Your goal:
Print every line of the data word for word.

Material provided:
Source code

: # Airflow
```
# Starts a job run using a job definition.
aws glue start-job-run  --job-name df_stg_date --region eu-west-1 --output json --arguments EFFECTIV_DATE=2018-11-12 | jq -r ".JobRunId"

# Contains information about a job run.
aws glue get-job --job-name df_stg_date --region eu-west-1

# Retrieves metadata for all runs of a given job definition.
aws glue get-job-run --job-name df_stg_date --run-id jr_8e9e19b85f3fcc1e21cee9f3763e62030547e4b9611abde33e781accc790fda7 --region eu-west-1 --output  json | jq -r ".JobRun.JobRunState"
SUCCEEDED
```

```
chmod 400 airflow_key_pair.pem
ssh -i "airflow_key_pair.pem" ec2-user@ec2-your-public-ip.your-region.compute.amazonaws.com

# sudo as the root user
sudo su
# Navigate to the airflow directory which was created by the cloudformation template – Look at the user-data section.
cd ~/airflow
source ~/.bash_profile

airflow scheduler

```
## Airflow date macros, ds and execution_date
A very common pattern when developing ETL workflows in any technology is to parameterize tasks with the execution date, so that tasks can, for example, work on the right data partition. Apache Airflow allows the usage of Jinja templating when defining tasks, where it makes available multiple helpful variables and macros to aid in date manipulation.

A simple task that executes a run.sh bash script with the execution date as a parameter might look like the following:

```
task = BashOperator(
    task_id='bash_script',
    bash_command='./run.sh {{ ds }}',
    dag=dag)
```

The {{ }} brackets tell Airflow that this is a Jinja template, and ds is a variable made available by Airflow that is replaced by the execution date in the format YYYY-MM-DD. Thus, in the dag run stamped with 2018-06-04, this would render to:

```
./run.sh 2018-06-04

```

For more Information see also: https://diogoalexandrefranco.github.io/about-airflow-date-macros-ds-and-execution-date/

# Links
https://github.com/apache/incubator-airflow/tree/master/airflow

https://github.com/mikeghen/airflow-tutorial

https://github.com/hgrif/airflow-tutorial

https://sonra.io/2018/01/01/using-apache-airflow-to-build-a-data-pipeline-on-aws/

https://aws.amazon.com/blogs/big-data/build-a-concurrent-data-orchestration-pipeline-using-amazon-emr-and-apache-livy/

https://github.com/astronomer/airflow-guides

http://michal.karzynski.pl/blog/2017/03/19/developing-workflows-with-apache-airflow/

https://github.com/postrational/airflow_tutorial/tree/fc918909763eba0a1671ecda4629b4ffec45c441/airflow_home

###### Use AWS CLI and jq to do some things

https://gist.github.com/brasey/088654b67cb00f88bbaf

Response to this task:
Source code

: # Airflow
```
# Starts a job run using a job definition.
aws glue start-job-run  --job-name df_stg_date --region eu-west-1 --output json --arguments EFFECTIV_DATE=2018-11-12 | jq -r ".JobRunId"

# Contains information about a job run.
aws glue get-job --job-name df_stg_date --region eu-west-1

# Retrieves metadata for all runs of a given job definition.
aws glue get-job-run --job-name df_stg_date --run-id jr_8e9e19b85f3fcc1e21cee9f3763e62030547e4b9611abde33e781accc790fda7 --region eu-west-1 --output  json | jq -r ".JobRun.JobRunState"
SUCCEEDED
```

```
chmod 400 airflow_key_pair.pem
ssh -i "airflow_key_pair.pem" ec2-user@ec2-your-public-ip.your-region.compute.amazonaws.com

# sudo as the root user
sudo su
# Navigate to the airflow directory which was created by the cloudformation template – Look at the user-data section.
cd ~/airflow
source ~/.bash_profile

airflow scheduler

```
## Airflow date macros, ds and execution_date
A very common pattern when developing ETL workflows in any technology is to parameterize tasks with the execution date, so that tasks can, for example, work on the right data partition. Apache Airflow allows the usage of Jinja templating when defining tasks, where it makes available multiple helpful variables and macros to aid in date manipulation.

A simple task that executes a run.sh bash script with the execution date as a parameter might look like the following:

```
task = BashOperator(
    task_id='bash_script',
    bash_command='./run.sh {{ ds }}',
    dag=dag)
```

The {{ }} brackets tell Airflow that this is a Jinja template, and ds is a variable made available by Airflow that is replaced by the execution date in the format YYYY-MM-DD. Thus, in the dag run stamped with 2018-06-04, this would render to:

```
./run.sh 2018-06-04

```

For more Information see also: https://diogoalexandrefranco.github.io/about-airflow-date-macros-ds-and-execution-date/

# Links
https://github.com/apache/incubator-airflow/tree/master/airflow

https://github.com/mikeghen/airflow-tutorial

https://github.com/hgrif/airflow-tutorial

https://sonra.io/2018/01/01/using-apache-airflow-to-build-a-data-pipeline-on-aws/

https://aws.amazon.com/blogs/big-data/build-a-concurrent-data-orchestration-pipeline-using-amazon-emr-and-apache-livy/

https://github.com/astronomer/airflow-guides

http://michal.karzynski.pl/blog/2017/03/19/developing-workflows-with-apache-airflow/

https://github.com/postrational/airflow_tutorial/tree/fc918909763eba0a1671ecda4629b4ffec45c441/airflow_home

###### Use AWS CLI and jq to do some things

https://gist.github.com/brasey/088654b67cb00f88bbaf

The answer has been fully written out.